Dataset entries

•••

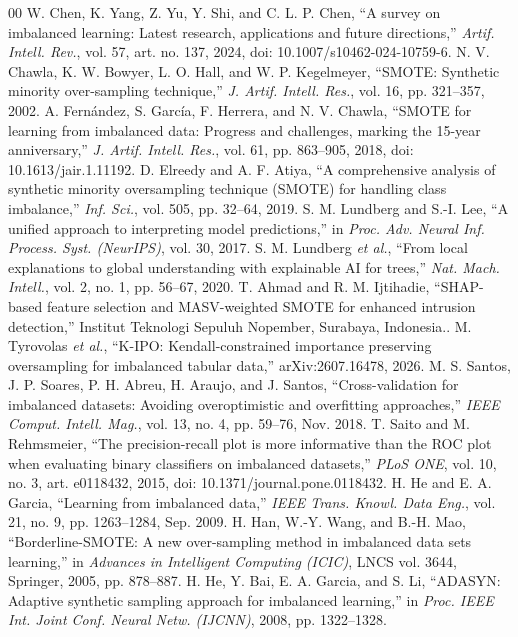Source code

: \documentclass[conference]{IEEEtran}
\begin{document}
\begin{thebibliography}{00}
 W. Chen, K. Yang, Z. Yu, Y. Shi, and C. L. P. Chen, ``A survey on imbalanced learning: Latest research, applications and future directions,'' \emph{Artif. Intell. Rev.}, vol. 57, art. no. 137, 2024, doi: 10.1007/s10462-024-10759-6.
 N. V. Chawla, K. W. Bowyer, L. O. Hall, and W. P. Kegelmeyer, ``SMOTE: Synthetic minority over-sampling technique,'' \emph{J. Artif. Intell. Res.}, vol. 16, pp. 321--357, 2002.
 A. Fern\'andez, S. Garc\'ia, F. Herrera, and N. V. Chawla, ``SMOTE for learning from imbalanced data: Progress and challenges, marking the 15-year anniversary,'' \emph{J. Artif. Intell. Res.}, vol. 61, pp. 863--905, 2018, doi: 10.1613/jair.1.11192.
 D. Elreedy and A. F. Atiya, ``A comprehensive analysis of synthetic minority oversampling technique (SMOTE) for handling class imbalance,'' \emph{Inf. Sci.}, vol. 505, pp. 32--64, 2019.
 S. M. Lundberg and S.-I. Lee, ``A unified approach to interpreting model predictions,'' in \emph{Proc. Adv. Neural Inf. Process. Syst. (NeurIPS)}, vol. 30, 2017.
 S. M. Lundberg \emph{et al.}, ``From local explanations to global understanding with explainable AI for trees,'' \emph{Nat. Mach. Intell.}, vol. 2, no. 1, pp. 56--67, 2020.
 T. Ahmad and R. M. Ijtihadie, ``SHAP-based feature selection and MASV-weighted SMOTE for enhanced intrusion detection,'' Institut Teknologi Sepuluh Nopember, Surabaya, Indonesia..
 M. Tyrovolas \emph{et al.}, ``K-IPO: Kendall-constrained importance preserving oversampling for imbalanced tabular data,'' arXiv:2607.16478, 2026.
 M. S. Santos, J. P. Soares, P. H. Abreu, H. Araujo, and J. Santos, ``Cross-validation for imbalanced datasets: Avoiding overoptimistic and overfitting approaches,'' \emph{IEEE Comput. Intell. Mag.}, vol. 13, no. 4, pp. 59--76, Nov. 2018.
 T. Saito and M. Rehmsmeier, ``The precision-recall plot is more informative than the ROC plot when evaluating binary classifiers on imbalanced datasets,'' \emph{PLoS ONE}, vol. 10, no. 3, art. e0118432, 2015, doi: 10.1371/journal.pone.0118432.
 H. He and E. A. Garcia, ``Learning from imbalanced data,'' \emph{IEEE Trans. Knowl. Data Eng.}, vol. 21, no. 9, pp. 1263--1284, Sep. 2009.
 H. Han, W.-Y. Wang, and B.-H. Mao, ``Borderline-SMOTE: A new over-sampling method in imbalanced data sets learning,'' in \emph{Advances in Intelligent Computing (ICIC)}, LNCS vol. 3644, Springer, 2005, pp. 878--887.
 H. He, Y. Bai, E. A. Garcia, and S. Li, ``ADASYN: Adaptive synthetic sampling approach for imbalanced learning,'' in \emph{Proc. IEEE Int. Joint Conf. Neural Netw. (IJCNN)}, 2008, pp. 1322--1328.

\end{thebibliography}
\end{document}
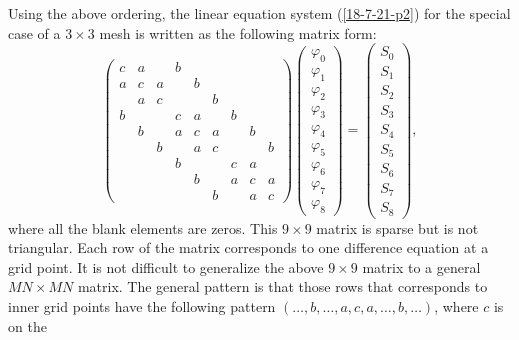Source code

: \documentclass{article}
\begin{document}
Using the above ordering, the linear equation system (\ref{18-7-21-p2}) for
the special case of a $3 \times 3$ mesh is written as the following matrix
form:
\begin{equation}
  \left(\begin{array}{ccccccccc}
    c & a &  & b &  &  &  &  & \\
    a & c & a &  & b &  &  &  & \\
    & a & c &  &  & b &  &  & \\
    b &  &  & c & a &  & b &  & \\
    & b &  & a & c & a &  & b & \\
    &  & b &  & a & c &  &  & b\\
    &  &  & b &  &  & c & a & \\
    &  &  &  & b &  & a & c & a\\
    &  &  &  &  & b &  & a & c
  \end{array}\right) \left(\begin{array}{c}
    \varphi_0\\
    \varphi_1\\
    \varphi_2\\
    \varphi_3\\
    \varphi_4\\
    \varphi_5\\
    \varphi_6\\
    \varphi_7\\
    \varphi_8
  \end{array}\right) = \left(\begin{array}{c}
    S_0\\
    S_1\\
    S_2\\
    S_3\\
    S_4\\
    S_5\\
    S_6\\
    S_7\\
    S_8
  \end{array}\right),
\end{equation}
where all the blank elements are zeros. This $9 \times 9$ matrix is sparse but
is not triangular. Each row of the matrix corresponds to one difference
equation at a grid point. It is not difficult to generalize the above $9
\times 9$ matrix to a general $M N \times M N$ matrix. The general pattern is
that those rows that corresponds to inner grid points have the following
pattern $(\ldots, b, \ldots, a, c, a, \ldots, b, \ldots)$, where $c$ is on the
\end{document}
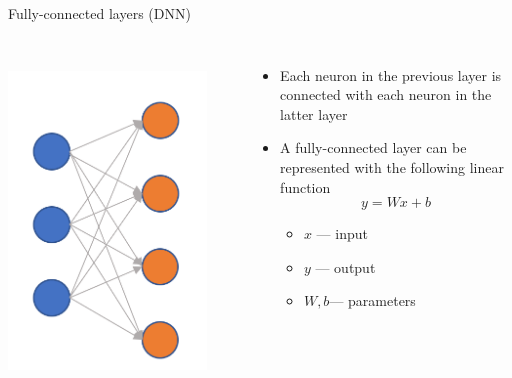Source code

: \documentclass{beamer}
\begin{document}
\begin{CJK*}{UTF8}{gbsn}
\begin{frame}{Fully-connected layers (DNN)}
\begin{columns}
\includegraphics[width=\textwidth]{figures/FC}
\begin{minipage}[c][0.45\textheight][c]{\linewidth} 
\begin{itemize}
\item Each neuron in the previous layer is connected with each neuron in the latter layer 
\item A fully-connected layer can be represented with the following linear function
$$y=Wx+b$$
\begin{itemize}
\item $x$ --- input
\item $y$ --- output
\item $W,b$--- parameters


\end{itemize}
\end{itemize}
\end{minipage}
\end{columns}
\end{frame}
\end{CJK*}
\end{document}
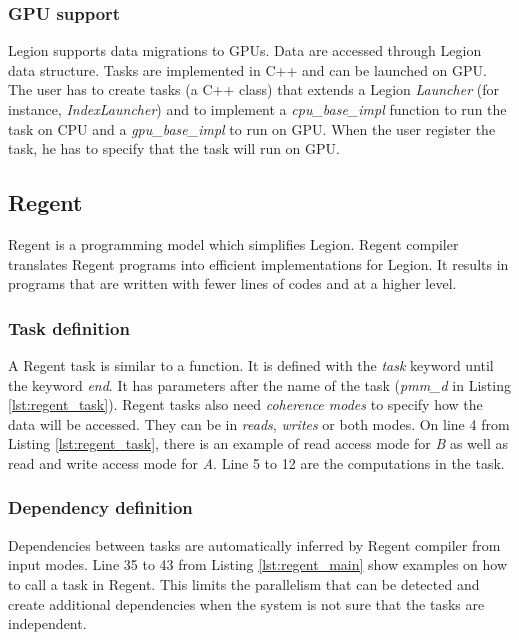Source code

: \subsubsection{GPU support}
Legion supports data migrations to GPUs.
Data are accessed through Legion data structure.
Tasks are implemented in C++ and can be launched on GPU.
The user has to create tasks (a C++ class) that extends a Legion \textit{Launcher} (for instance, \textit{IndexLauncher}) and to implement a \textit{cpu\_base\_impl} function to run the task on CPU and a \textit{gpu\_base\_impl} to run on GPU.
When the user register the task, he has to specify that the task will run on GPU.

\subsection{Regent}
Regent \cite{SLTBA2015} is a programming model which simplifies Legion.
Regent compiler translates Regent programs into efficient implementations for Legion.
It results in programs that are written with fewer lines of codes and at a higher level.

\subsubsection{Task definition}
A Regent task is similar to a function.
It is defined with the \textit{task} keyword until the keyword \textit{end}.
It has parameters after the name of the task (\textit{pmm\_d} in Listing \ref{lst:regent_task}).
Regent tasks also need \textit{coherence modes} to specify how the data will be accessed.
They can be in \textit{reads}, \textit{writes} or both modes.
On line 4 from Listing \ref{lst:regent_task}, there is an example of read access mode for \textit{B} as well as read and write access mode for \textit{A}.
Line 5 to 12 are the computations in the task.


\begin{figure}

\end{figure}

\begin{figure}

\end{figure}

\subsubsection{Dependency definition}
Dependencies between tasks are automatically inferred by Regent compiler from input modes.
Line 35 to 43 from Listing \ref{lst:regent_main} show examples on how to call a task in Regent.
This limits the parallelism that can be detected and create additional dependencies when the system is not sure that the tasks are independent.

•••

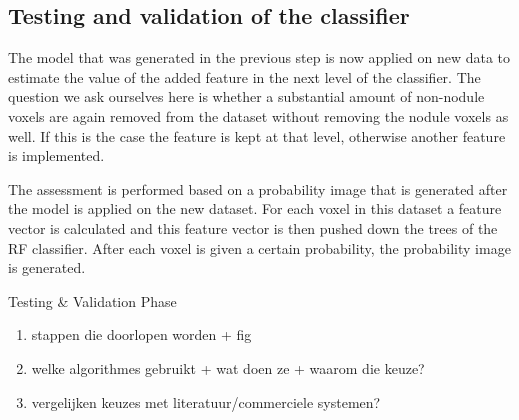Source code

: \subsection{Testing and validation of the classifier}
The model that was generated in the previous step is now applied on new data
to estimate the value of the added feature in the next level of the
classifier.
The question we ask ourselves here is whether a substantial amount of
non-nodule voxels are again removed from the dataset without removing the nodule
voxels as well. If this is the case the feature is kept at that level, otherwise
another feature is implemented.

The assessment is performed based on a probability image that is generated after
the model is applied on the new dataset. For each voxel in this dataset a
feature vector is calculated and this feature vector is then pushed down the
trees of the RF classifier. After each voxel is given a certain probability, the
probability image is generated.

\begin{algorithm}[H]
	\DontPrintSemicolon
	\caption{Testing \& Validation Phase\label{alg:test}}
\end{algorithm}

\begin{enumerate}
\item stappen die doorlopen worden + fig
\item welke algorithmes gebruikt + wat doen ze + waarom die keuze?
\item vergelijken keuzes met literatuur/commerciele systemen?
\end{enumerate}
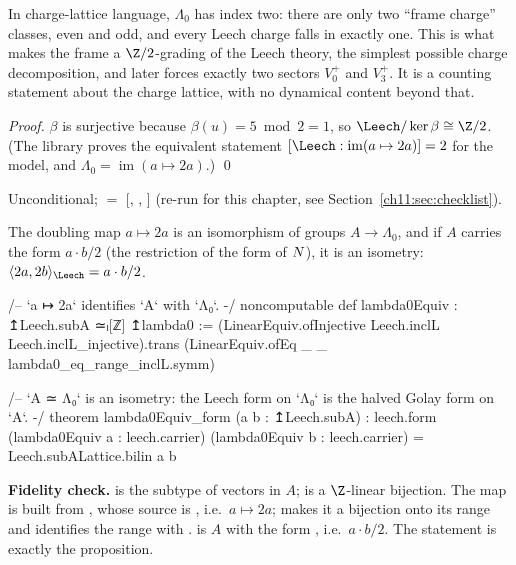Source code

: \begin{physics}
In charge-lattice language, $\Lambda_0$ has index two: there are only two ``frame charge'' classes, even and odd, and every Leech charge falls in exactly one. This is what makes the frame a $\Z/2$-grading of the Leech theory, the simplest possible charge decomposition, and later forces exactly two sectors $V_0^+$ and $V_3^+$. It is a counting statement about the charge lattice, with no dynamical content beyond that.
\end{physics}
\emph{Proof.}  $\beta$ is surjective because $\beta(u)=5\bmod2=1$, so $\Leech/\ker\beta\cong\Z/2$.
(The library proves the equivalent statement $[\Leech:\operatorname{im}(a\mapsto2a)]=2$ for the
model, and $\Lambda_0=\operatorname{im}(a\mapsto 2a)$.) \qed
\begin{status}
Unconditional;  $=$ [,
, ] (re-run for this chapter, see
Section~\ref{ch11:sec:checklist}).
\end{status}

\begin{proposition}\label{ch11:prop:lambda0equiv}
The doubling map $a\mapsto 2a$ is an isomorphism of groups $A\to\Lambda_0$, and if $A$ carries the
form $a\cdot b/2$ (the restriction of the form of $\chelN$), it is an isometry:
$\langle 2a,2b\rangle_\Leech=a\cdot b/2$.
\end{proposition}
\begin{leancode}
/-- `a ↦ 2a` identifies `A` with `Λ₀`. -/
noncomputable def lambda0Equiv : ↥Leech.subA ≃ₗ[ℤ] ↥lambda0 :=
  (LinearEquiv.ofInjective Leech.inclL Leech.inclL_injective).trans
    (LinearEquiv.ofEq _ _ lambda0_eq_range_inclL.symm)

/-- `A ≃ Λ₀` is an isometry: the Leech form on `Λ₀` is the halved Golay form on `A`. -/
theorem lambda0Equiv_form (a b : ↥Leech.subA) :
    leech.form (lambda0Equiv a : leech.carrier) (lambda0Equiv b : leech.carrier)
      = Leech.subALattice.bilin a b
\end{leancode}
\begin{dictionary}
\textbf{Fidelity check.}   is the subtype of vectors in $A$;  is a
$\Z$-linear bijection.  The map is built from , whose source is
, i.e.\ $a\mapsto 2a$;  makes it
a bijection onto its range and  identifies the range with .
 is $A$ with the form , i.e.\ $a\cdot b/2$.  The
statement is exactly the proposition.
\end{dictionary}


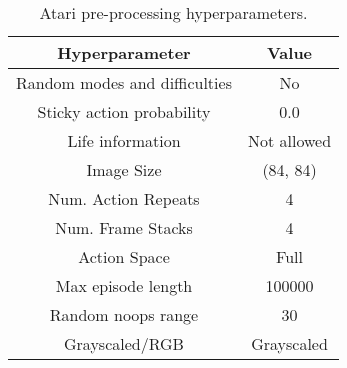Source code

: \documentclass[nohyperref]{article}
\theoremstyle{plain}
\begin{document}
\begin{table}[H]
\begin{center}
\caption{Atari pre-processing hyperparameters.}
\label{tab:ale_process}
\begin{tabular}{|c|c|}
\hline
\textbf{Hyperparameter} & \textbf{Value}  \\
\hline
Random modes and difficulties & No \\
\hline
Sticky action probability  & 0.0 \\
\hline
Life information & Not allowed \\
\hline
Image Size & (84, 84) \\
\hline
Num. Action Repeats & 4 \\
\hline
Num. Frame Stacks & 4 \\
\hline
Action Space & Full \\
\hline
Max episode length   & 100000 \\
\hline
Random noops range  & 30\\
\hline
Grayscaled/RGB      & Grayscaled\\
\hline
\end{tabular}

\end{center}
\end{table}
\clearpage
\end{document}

•••

• TASK INSTRUCTIONS:
Would you filter the records and copy each line that contains the word "corresponds"?

• TASK RESULT:
is not triangular. Each row of the matrix corresponds to one difference
that those rows that corresponds to inner grid points have the following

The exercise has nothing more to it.